== Segment start ==

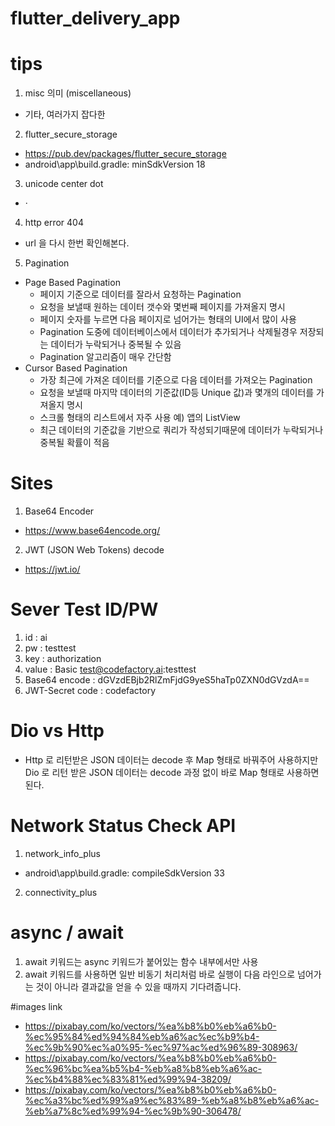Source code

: # flutter_delivery_app

# tips
1. misc 의미 (miscellaneous)
- 기타, 여러가지 잡다한
2. flutter_secure_storage
- https://pub.dev/packages/flutter_secure_storage
- android\app\build.gradle: minSdkVersion 18
3. unicode center dot
- ·
4. http error 404
- url 을 다시 한번 확인해본다.
5. Pagination
- Page Based Pagination
  - 페이지 기준으로 데이터를 잘라서 요청하는 Pagination
  - 요청을 보낼때 원하는 데이터 갯수와 몇번째 페이지를 가져올지 명시
  - 페이지 숫자를 누르면 다음 페이지로 넘어가는 형태의 UI에서 많이 사용
  - Pagination 도중에 데이터베이스에서 데이터가 추가되거나 삭제될경우
    저장되는 데이터가 누락되거나 중복될 수 있음
  - Pagination 알고리즘이 매우 간단함
- Cursor Based Pagination
  - 가장 최근에 가져온 데이터를 기준으로 다음 데이터를 가져오는 Pagination
  - 요청을 보낼때 마지막 데이터의 기준값(ID등 Unique 값)과 
    몇개의 데이터를 가져올지 명시
  - 스크롤 형태의 리스트에서 자주 사용
    예) 앱의 ListView
  - 최근 데이터의 기준값을 기반으로 쿼리가 작성되기때문에 데이터가 누락되거나 
    중복될 확률이 적음
  
# Sites
1. Base64 Encoder
- https://www.base64encode.org/
2. JWT (JSON Web Tokens) decode
- https://jwt.io/

# Sever Test ID/PW
1. id              : ai
2. pw              : testtest
3. key             : authorization
4. value           : Basic test@codefactory.ai:testtest
5. Base64 encode   : dGVzdEBjb2RlZmFjdG9yeS5haTp0ZXN0dGVzdA==
6. JWT-Secret code : codefactory

# Dio vs Http
- Http 로 리턴받은 JSON 데이터는 decode 후 Map 형태로 바꿔주어 사용하지만
  Dio 로 리턴 받은 JSON 데이터는 decode 과정 없이 바로 Map 형태로 사용하면 된다.

# Network Status Check API
1. network_info_plus
- android\app\build.gradle: compileSdkVersion 33
2. connectivity_plus 

# async / await
1. await 키워드는 async 키워드가 붙어있는 함수 내부에서만 사용
2. await 키워드를 사용하면 일반 비동기 처리처럼 바로 실행이 다음 라인으로 넘어가는 것이 아니라 
   결과값을 얻을 수 있을 때까지 기다려줍니다.

#images link
- https://pixabay.com/ko/vectors/%ea%b8%b0%eb%a6%b0-%ec%95%84%ed%94%84%eb%a6%ac%ec%b9%b4-%ec%9b%90%ec%a0%95-%ec%97%ac%ed%96%89-308963/
- https://pixabay.com/ko/vectors/%ea%b8%b0%eb%a6%b0-%ec%96%bc%ea%b5%b4-%eb%a8%b8%eb%a6%ac-%ec%b4%88%ec%83%81%ed%99%94-38209/
- https://pixabay.com/ko/vectors/%ea%b8%b0%eb%a6%b0-%ec%a3%bc%ed%99%a9%ec%83%89-%eb%a8%b8%eb%a6%ac-%eb%a7%8c%ed%99%94-%ec%9b%90-306478/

== Segment end ==

§ **What you need to do**
Repeat only the lines running from the line that contains "6. JWT-Secret code : codefactory" through the last line above, inclusive.

§ **Output below**
6. JWT-Secret code : codefactory

# Dio vs Http
- Http 로 리턴받은 JSON 데이터는 decode 후 Map 형태로 바꿔주어 사용하지만
  Dio 로 리턴 받은 JSON 데이터는 decode 과정 없이 바로 Map 형태로 사용하면 된다.

# Network Status Check API
1. network_info_plus
- android\app\build.gradle: compileSdkVersion 33
2. connectivity_plus 

# async / await
1. await 키워드는 async 키워드가 붙어있는 함수 내부에서만 사용
2. await 키워드를 사용하면 일반 비동기 처리처럼 바로 실행이 다음 라인으로 넘어가는 것이 아니라 
   결과값을 얻을 수 있을 때까지 기다려줍니다.

#images link
- https://pixabay.com/ko/vectors/%ea%b8%b0%eb%a6%b0-%ec%95%84%ed%94%84%eb%a6%ac%ec%b9%b4-%ec%9b%90%ec%a0%95-%ec%97%ac%ed%96%89-308963/
- https://pixabay.com/ko/vectors/%ea%b8%b0%eb%a6%b0-%ec%96%bc%ea%b5%b4-%eb%a8%b8%eb%a6%ac-%ec%b4%88%ec%83%81%ed%99%94-38209/
- https://pixabay.com/ko/vectors/%ea%b8%b0%eb%a6%b0-%ec%a3%bc%ed%99%a9%ec%83%89-%eb%a8%b8%eb%a6%ac-%eb%a7%8c%ed%99%94-%ec%9b%90-306478/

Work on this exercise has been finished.